Sudah banyak alutsista yang dipesan, sudah banyak yang ditandatangani dan tinggal tunggu kedatangan. Tetapi menurut hemat kita itu masih belum mencukupi jika dikaitkan dengan besarnya teritori yang harus dikawal.  Jelasnya kita masih butuh banyak alutsista pemukul apakah itu jet tempur, rudal, roket, artileri, MBT, kapal perang dan kapal selam. Rentang kendali wilayah RI sangat luar biasa besarnya sehingga memerlukan kekuatan alutsista yang setara dengan luas wilayah.  Itu bermakna kekuatan tentara utamanya alutsista yang dimiiki sekarang atau bahkan yang sudah dipesan dan ditunggu kedatangannya sampai tahun 2014 masih belum menggapai kekuatan getar dan gentar.  Kekuatan alutsista TNI sampai tahun 2014 baru sampai pada tahap kekuatan “balita”, belum sampai pada kekuatan anak lanang sesungguhnya.

Contohnya untuk armada kapal selam, kita masih butuh kapal selam lebih banyak dari yang diprediksi sekarang dengan 2 Cakra Class ditambah 3 Changbogo Class.  Kita masih butuh minimal 4 kapal selam setara U214 atau Kilo disamping kekuatan 5 kapal selam yang bakal dimiliki RI sampai tahun 2018 itu.  Changbogo boleh saja diteruskan produksinya oleh PT PAL tetapi kita masih butuh kapal selam yang lebih tangguh untuk mengawal perairan yang luas ini.  Selain kapal selam pertambahan yang signifikan diperlukan untuk armada fregat dan korvet TNI AL.  Kita masih butuh banyak kapal perang untuk mengganti yang sudah uzur atau menambah kekuatan armada itu sendiri. 
KRI Widjajadanu di masa keemasan armada kapal selam RI
Perkembangan geo politik di kawasan Asia Pasifik memerlukan antisipasi dengan ukuran “paling tidak mengenakkan”, dan jalan untuk menghadapi itu adalah dengan perkuatan militer skala penuh.  Bukan untuk mengajak perang tetapi sebagai langkah antisipasi bahwa kami siap menjaga kedaulatan kami.  Sejauh ini Pemerintah dan DPR sudah mengucurkan dana milyaran dollar untuk pengadaan alutsista.  Kebijakan ini didukung oleh mayoritas rakyat Indonesia. Meskipun begitu kita tetap mengkhawatirkan serial MEF (MInimum Essential Force) ini manakala ada pergantian pemerintahan tahun 2014.  Mengapa begitu, karena kalau hanya sampai tahun 2014 belanja alutsista belum bisa masuk kategori disegani, melainkan baru sampai pada sebutan memenuhi kekurangan gizi akibat ditelantarkan selama bertahun-tahun.

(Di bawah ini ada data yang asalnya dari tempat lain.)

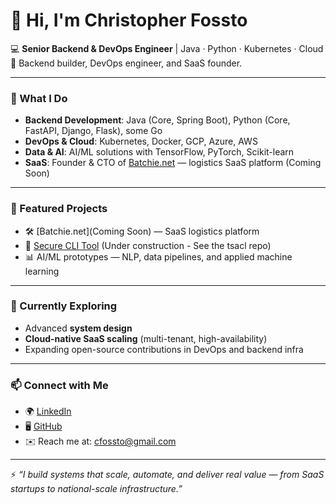 # 👋 Hi, I'm Christopher Fossto  

💻 **Senior Backend & DevOps Engineer** | Java · Python · Kubernetes · Cloud  
🚀 Backend builder, DevOps engineer, and SaaS founder.  

---

### 🔧 What I Do  
- **Backend Development**: Java (Core, Spring Boot), Python (Core, FastAPI, Django, Flask), some Go  
- **DevOps & Cloud**: Kubernetes, Docker, GCP, Azure, AWS  
- **Data & AI**: AI/ML solutions with TensorFlow, PyTorch, Scikit-learn  
- **SaaS**: Founder & CTO of [Batchie.net](http://batchie.net) — logistics SaaS platform  (Coming Soon)

---

### 📌 Featured Projects  
- 🛠️ [Batchie.net](Coming Soon) — SaaS logistics platform  
- 🔐 [Secure CLI Tool](https://github.com/cfossto) (Under construction - See the tsacl repo)  
- 📊 AI/ML prototypes — NLP, data pipelines, and applied machine learning  

---

### 🌱 Currently Exploring  
- Advanced **system design** 
- **Cloud-native SaaS scaling** (multi-tenant, high-availability)  
- Expanding open-source contributions in DevOps and backend infra  

---

### 📫 Connect with Me  
- 🌍 [LinkedIn](https://www.linkedin.com/in/christopher-f-29a0a051/)  
- 🖥️ [GitHub](https://github.com/cfossto)  
- ✉️ Reach me at: cfossto@gmail.com

---

⚡ *“I build systems that scale, automate, and deliver real value — from SaaS startups to national-scale infrastructure.”*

Negara ini harus punya militer yang kuat untuk meneguhkan eksistensi dan kewibawaannya karena posisi Indonesia dalam peta strategi ekonomi dan militer  kawasan sudah mencerminkan nilai kewibawaan yang penuh gengsi. Kaya sumber daya alam, terbesar dalam jumlah penduduk dan wilayah di Asia Tenggara, kekuatan ekonomi terbesar di Asia Tenggara dan 16 besar dunia.  Militer yang kuat akan memberikan sinyal ke segala arah bahwa teritori yang luas dan kaya ini ada dalam jangkauan tempur bagi siapa saja yang hendak melakukan penjarahan kekayaan alam, infiltrasi atau aneksasi ke wilayah NKRI.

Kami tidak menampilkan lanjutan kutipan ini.